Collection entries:
++++++++++

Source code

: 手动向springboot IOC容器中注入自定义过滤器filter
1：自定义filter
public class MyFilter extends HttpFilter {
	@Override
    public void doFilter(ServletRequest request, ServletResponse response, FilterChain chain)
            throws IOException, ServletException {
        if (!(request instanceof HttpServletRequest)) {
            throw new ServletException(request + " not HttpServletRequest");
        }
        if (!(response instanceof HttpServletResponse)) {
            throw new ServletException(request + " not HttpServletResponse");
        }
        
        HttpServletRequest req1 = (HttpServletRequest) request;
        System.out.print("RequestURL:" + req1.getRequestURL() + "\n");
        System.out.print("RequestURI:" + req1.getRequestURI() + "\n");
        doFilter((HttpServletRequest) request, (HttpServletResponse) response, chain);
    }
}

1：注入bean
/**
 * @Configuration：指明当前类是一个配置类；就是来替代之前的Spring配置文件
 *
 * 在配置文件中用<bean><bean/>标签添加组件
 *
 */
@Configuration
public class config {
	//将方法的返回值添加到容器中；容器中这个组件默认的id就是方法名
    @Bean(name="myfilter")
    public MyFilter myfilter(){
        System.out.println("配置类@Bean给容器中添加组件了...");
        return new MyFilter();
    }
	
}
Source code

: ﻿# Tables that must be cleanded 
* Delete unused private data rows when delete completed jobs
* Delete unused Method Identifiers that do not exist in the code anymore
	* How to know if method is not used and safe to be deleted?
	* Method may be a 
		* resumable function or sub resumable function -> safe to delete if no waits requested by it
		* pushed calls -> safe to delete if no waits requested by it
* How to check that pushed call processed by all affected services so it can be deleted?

++++++++++

* [What is required] Transcribe the records above in full, exactly as they stand.

* [Reply]
Source code

: 手动向springboot IOC容器中注入自定义过滤器filter
1：自定义filter
public class MyFilter extends HttpFilter {
	@Override
    public void doFilter(ServletRequest request, ServletResponse response, FilterChain chain)
            throws IOException, ServletException {
        if (!(request instanceof HttpServletRequest)) {
            throw new ServletException(request + " not HttpServletRequest");
        }
        if (!(response instanceof HttpServletResponse)) {
            throw new ServletException(request + " not HttpServletResponse");
        }
        
        HttpServletRequest req1 = (HttpServletRequest) request;
        System.out.print("RequestURL:" + req1.getRequestURL() + "\n");
        System.out.print("RequestURI:" + req1.getRequestURI() + "\n");
        doFilter((HttpServletRequest) request, (HttpServletResponse) response, chain);
    }
}

1：注入bean
/**
 * @Configuration：指明当前类是一个配置类；就是来替代之前的Spring配置文件
 *
 * 在配置文件中用<bean><bean/>标签添加组件
 *
 */
@Configuration
public class config {
	//将方法的返回值添加到容器中；容器中这个组件默认的id就是方法名
    @Bean(name="myfilter")
    public MyFilter myfilter(){
        System.out.println("配置类@Bean给容器中添加组件了...");
        return new MyFilter();
    }
	
}
Source code

: ﻿# Tables that must be cleanded 
* Delete unused private data rows when delete completed jobs
* Delete unused Method Identifiers that do not exist in the code anymore
	* How to know if method is not used and safe to be deleted?
	* Method may be a 
		* resumable function or sub resumable function -> safe to delete if no waits requested by it
		* pushed calls -> safe to delete if no waits requested by it
* How to check that pushed call processed by all affected services so it can be deleted?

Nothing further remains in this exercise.